PROVIDED DATA START

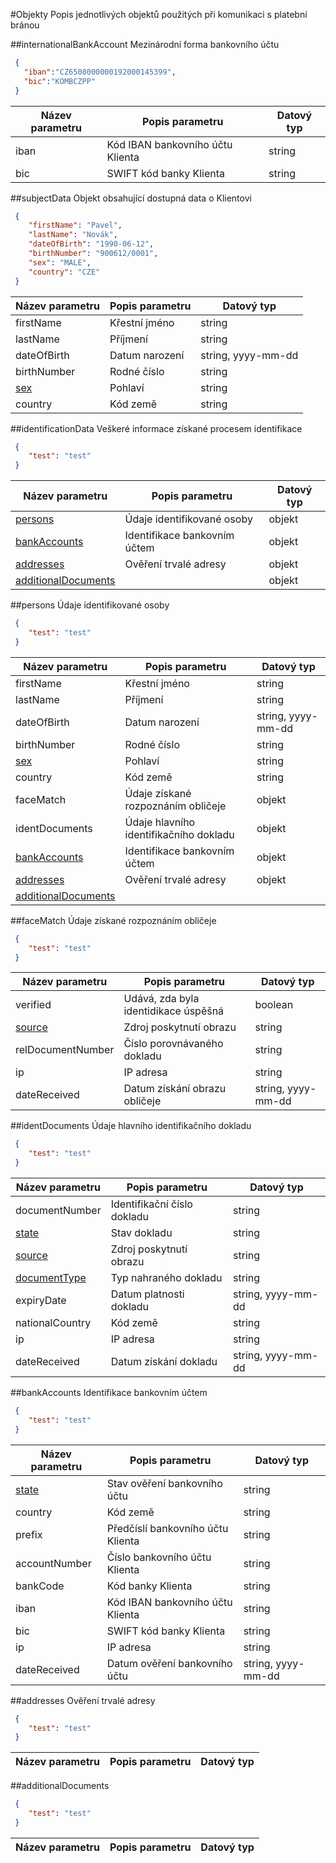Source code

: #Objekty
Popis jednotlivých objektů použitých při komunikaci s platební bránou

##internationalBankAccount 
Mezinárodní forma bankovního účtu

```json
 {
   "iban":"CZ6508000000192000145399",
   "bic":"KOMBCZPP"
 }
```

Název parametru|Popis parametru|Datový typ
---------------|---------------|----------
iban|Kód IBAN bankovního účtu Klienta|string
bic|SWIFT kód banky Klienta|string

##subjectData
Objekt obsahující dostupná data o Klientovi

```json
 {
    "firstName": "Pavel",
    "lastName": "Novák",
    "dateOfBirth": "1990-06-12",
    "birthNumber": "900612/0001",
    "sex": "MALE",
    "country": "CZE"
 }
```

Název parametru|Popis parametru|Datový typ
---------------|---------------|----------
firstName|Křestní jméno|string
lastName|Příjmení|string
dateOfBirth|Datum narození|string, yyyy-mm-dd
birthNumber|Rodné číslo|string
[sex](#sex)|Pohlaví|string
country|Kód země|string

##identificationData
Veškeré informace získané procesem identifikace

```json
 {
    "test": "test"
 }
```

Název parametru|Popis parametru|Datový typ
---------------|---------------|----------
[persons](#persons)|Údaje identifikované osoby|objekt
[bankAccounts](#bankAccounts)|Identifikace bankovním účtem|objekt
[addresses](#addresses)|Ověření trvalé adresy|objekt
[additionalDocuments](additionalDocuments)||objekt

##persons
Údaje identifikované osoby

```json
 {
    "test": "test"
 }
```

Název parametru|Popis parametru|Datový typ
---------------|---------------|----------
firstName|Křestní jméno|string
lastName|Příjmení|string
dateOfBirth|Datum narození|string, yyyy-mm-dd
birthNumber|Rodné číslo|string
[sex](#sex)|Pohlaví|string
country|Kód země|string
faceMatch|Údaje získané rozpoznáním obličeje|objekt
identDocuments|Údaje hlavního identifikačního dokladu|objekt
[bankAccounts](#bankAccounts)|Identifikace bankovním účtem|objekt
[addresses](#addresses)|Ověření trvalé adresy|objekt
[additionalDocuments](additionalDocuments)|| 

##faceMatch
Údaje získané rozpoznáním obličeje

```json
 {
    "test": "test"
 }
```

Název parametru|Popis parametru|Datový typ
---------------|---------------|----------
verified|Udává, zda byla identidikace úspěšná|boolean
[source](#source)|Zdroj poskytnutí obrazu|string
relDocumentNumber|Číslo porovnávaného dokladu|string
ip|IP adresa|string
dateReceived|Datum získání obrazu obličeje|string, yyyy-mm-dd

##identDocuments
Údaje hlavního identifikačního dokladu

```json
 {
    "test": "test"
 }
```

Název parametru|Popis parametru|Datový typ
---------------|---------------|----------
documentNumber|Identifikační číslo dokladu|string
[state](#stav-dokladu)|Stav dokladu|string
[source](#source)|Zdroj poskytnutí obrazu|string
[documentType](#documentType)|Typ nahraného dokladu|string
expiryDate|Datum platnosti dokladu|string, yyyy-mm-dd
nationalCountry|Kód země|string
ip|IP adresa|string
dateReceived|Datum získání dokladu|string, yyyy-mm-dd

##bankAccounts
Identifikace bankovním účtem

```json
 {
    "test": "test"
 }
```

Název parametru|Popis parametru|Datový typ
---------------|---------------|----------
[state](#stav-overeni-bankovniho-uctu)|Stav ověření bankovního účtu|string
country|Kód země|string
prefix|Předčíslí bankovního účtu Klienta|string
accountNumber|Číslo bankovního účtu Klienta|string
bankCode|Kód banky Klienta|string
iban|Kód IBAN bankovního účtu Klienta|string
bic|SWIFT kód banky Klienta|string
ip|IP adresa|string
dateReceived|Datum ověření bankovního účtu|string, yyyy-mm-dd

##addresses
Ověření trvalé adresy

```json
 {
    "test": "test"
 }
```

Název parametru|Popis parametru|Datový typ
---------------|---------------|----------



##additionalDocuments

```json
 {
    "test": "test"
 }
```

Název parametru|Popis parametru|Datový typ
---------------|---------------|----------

PROVIDED DATA END

• **WHAT IS EXPECTED**: No pictures should appear in the copy, which holds exactly the lines from the first line of the data through the line with "identDocuments|Údaje hlavního identifikačního" and nothing else.

• **EXERCISE RESULT**:
Source code

: #Objekty
Popis jednotlivých objektů použitých při komunikaci s platební bránou

##internationalBankAccount 
Mezinárodní forma bankovního účtu

```json
 {
   "iban":"CZ6508000000192000145399",
   "bic":"KOMBCZPP"
 }
```

Název parametru|Popis parametru|Datový typ
---------------|---------------|----------
iban|Kód IBAN bankovního účtu Klienta|string
bic|SWIFT kód banky Klienta|string

##subjectData
Objekt obsahující dostupná data o Klientovi

```json
 {
    "firstName": "Pavel",
    "lastName": "Novák",
    "dateOfBirth": "1990-06-12",
    "birthNumber": "900612/0001",
    "sex": "MALE",
    "country": "CZE"
 }
```

Název parametru|Popis parametru|Datový typ
---------------|---------------|----------
firstName|Křestní jméno|string
lastName|Příjmení|string
dateOfBirth|Datum narození|string, yyyy-mm-dd
birthNumber|Rodné číslo|string
[sex](#sex)|Pohlaví|string
country|Kód země|string

##identificationData
Veškeré informace získané procesem identifikace

```json
 {
    "test": "test"
 }
```

Název parametru|Popis parametru|Datový typ
---------------|---------------|----------
[persons](#persons)|Údaje identifikované osoby|objekt
[bankAccounts](#bankAccounts)|Identifikace bankovním účtem|objekt
[addresses](#addresses)|Ověření trvalé adresy|objekt
[additionalDocuments](additionalDocuments)||objekt

##persons
Údaje identifikované osoby

```json
 {
    "test": "test"
 }
```

Název parametru|Popis parametru|Datový typ
---------------|---------------|----------
firstName|Křestní jméno|string
lastName|Příjmení|string
dateOfBirth|Datum narození|string, yyyy-mm-dd
birthNumber|Rodné číslo|string
[sex](#sex)|Pohlaví|string
country|Kód země|string
faceMatch|Údaje získané rozpoznáním obličeje|objekt
identDocuments|Údaje hlavního identifikačního dokladu|objekt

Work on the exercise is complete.